What's remarkable - well, actually, highly predictable - is that the BBC noos presenters are trying their best to paint this as an attempt to increase council tax. The middle class presenter almost leapt out of her pink suit to exclaim at Dave Prentis: "This all comes back to ordinary council tax payers like me whose bills are going to go up!" The tendons in her neck almost snapped with outrage. Prentis retorted that it would not put taxes up a penny, since the result of any cut in Local Government Pension Schemes would be to force workers to rely on benefits and increased pensions from the state. But more important is that this pension scheme is being paid into by workers for the duration of their working lives. What the government proposes to do is to transfer approximately £100 billion from workers to the state, which they'll only go and spend on Trident, tax cuts for the rich and the next invasion. The whole purpose is to engineer a structural change in the British economy, radically altering working arrangements for every working person. 2.5 million people are on the Local Government Pension Scheme, which is about 10% of the workforce. Initiating such changes there will make it much easier to replicate among private sector workers. So this is hardly a sectional dispute: it's about fighting off an attack on the right of working class people to have a decent retirement, many of whom will not live until 65, who will literally be forced to work until they drop under these proposals. It is about an attempt by employers to increase the absolute amount of time we spend working for them and drastically decrease the amount of time they spend giving us back our unpaid wages, which is what pensions are. And of course, the government's attack targets some of the lowest paid workers, 70% of whom are women.

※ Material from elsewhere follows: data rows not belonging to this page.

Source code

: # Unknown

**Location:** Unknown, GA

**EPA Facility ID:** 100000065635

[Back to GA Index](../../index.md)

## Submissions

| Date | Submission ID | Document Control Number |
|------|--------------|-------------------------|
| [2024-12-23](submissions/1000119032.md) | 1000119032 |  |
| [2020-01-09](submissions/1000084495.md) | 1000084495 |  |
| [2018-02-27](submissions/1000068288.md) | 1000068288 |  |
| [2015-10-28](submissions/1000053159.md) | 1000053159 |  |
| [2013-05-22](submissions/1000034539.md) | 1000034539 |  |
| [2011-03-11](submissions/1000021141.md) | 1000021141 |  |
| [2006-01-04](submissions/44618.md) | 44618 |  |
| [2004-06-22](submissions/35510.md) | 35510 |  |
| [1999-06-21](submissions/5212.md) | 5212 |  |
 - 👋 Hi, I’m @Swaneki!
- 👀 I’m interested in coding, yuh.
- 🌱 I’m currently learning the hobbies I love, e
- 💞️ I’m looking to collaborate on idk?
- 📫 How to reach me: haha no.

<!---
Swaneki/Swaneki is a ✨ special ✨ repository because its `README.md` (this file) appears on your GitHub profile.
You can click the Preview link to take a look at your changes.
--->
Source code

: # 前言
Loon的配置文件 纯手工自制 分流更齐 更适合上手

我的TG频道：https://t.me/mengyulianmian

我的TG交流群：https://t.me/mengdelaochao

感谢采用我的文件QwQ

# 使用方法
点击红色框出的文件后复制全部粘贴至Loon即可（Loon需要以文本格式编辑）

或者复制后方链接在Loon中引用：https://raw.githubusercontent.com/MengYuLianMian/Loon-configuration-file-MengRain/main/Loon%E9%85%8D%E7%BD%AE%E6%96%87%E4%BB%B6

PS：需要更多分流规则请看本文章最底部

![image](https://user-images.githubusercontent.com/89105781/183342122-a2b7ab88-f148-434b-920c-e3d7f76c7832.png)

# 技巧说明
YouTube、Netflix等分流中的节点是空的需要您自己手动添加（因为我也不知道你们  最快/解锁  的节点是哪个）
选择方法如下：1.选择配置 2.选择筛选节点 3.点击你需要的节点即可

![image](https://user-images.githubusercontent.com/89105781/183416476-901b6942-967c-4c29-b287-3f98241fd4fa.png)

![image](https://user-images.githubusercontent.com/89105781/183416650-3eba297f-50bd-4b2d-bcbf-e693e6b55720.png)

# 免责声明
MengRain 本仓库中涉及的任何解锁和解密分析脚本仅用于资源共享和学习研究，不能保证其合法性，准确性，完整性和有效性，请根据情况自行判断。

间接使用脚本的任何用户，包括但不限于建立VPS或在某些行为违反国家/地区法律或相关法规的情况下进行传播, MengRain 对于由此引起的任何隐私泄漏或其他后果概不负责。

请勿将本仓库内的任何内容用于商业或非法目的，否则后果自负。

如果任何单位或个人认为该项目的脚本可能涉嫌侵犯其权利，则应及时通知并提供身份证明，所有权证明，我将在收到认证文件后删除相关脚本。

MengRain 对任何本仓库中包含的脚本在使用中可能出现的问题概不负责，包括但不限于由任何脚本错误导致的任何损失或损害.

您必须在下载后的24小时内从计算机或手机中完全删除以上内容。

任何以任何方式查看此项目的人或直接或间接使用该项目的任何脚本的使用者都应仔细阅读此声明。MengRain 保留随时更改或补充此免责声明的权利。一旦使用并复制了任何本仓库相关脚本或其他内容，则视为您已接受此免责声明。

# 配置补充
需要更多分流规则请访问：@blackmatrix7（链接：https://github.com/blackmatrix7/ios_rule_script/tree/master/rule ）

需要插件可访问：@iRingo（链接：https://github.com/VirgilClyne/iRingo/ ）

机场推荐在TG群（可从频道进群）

Meanwhile, a general strike has started in France, and it is expected that about 135 rallies will be held to demonstrate solidarity. Transport workers are already out which means that only a real scab commuter could actually get to work today anyway. Airlines like Ryanair and Easyjet have cancelled flights to France.
Some photos and narrative from the French upheaval here (via Long Sunday). And here they've taken to torching shiny cars, taking a leaf out of the book of the banlieue rioters.